That doesn’t sound like much, -1.8%, but apart from recent months this would’ve been the third worst result since 2009. Mexico has rarely experienced that kind of seemingly mild contraction. It signals how something has significantly changed since the middle of 2018.
Month-to-month changes aside, Mexican industry continues to paint a bleak picture of global activity. Like Germany or Japan, Mexico’s economy especially its major manufacturing base (maquiladoras) is linked directly to exports and therefore global demand.
We are interested in figuring out which way that might be heading. Vice Chairman Richard Clarida last week had said:
In 2019, sluggish growth abroad and global developments weighed on investment, exports, and manufacturing in the United States, although there are some indications that headwinds to global growth may be beginning to abate.
He called them “global headwinds and global disinflationary pressures” thereby unwittingly discovering the effects of the global eurodollar system without appreciating anything about their real cause.

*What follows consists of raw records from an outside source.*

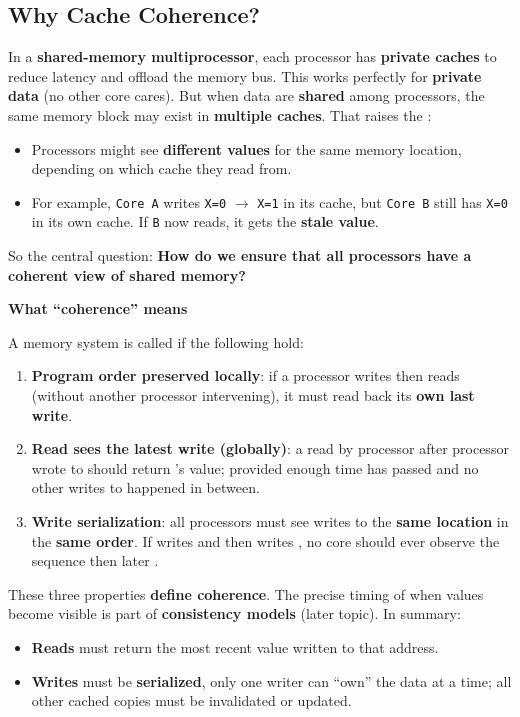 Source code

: \subsection{Why Cache Coherence?}

In a \textbf{shared-memory multiprocessor}, each processor has \textbf{private caches} to reduce latency and offload the memory bus. This works perfectly for \textbf{private data} (no other core cares). But when data are \textbf{shared} among processors, the same memory block may exist in \textbf{multiple caches}. That raises the :
\begin{itemize}
    \item Processors might see \textbf{different values} for the same memory location, depending on which cache they read from.
    \item For example, \texttt{Core A} writes \texttt{X=0} $\to$ \texttt{X=1} in its cache, but \texttt{Core B} still has \texttt{X=0} in its own cache. If \texttt{B} now reads, it gets the \textbf{stale value}.
\end{itemize}
So the central question: \textbf{How do we ensure that all processors have a coherent view of shared memory?}

\highspace
\begin{flushleft}
    \textcolor{Green3}{ \textbf{What ``coherence'' means}}
\end{flushleft}
A memory system is called  if the following hold:
\begin{enumerate}
    \item \textbf{Program order preserved locally}: if a processor writes  then reads  (without another processor intervening), it must read back its \textbf{own last write}.
    \item \textbf{Read sees the latest write (globally)}: a read by processor  after processor  wrote to  should return 's value; provided enough time has passed and no other writes to  happened in between.
    \item \textbf{Write serialization}: all processors must see writes to the \textbf{same location} in the \textbf{same order}. If  writes  and then  writes , no core should ever observe the sequence  then later .
\end{enumerate}
These three properties \textbf{define coherence}. The precise timing of when values become visible is part of \textbf{consistency models} (later topic). In summary:
\begin{itemize}
    \item \textbf{Reads} must return the most recent value written to that address.
    \item \textbf{Writes} must be \textbf{serialized}, only one writer can ``own'' the data at a time; all other cached copies must be invalidated or updated.
\end{itemize}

Thus, we have to ask, how would he know if they are abating since he doesn’t know what they are?
Mexico’s industrial sector helps us answer that question. Unsurprisingly, it doesn’t look like headwinds and monetary pressures are tailing off. If anything, they remain at best consistent (downturn), at worst consistent in which direction the global economy seems to be taking (downturn getting worse).
Even Fed officials have figured out (it only took them twelve years) that the US economy is no island. If there are global headwinds and disinflationary pressures those will have an effect on how the US economy is able to perform. As Clarida admitted, domestic investment, exports, and manufacturing are directly at risk.
But it’s not limited to just the small corner for manufacturing, as officials would like for you to believe. The entire economy is at risk, only beginning with industry. Again, look to our southern neighbors.
There isn’t a deep roster of sentiment indicators for Mexican industry and manufacturing like there is elsewhere in other similar economies. Take Japan, for example.
Using Japan as a similar proxy, to begin with Japanese industry has become very much in sync with Mexico.
In fact, what we continue to find is that for Euro$ #4, particularly after the global monetary landmine was struck late in 2018, the global economy is arguably the most synchronized it has been since 2009. That is likely why in many of these places we are finding conditions more like that year than any other in between.
The global headwinds seem at their strongest, more so than during the EM wipeout of Euro$ #3 2014-16.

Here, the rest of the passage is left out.